神戸の中谷武さん(神戸大名誉教授)、菊本義治さん(兵庫県立大名誉教授)たちの『マクロ経済学』の新版がでました。先日、「日経新聞」に三六ツの広告が出ていたので、さっそく買い込んできました。
本書の特徴はなんといっても、マクロ経済学といいながら、第1章「資本主義経済の基礎」で、マルクス的な資本主義の見方をしっかり押さえていること。マルクス経済学か、近代経済学か、という不毛の二者択一ではなく、マルクス経済学の基本を踏まえつつ、マクロ経済学、ミクロ経済学の合理的な部分をとりいれていること。

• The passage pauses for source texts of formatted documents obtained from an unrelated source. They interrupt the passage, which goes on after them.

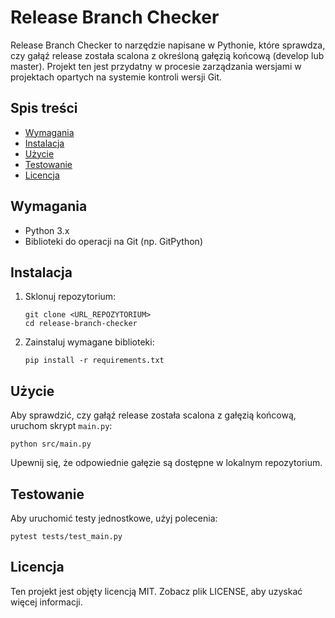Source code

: # Release Branch Checker

Release Branch Checker to narzędzie napisane w Pythonie, które sprawdza, czy gałąź release została scalona z określoną gałęzią końcową (develop lub master). Projekt ten jest przydatny w procesie zarządzania wersjami w projektach opartych na systemie kontroli wersji Git.

## Spis treści

- [Wymagania](#wymagania)
- [Instalacja](#instalacja)
- [Użycie](#użycie)
- [Testowanie](#testowanie)
- [Licencja](#licencja)

## Wymagania

- Python 3.x
- Biblioteki do operacji na Git (np. GitPython)

## Instalacja

1. Sklonuj repozytorium:
   ```
   git clone <URL_REPOZYTORIUM>
   cd release-branch-checker
   ```

2. Zainstaluj wymagane biblioteki:
   ```
   pip install -r requirements.txt
   ```

## Użycie

Aby sprawdzić, czy gałąź release została scalona z gałęzią końcową, uruchom skrypt `main.py`:

```
python src/main.py
```

Upewnij się, że odpowiednie gałęzie są dostępne w lokalnym repozytorium.

## Testowanie

Aby uruchomić testy jednostkowe, użyj polecenia:

```
pytest tests/test_main.py
```

## Licencja

Ten projekt jest objęty licencją MIT. Zobacz plik LICENSE, aby uzyskać więcej informacji.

現実の経済のかかえる諸問題を、理論的にとらえようという人には、ぜひお勧めします。ただし、教科書として講義で使うことが前提になっているので、理論的にはちょっと食い足りないところもあります。そこは、各々が自覚的に努力して勉強する、というのが大切なようです。
ちなみに、初版が出たのは10年前。今回新しく第2章「マクロ経済学のデータ」と第12章「労働市場」、第16章「経済成長」の各章が追加されたほか、データやコラムなどが新しくなっています。(ということで、私もこれからじっくり読みたいと思います)
【書誌情報】
著者:中谷武、菊本義治、佐藤真人、佐藤良一、塩田尚樹/書名:新版マクロ経済学(勁草テキスト・セレクション)/出版社:勁草書房/刊行年:2009年10月/ISBN 978-4-326-50324-7/定価:本体2,600円+税
置塩門下生だけあってマルクス経済学にも配慮がなされているテキストですね。また、ハロッド=置塩関数がこのテキストで良い意味で色が出ていると思います。学部1,2年には十分なテキストだと思います。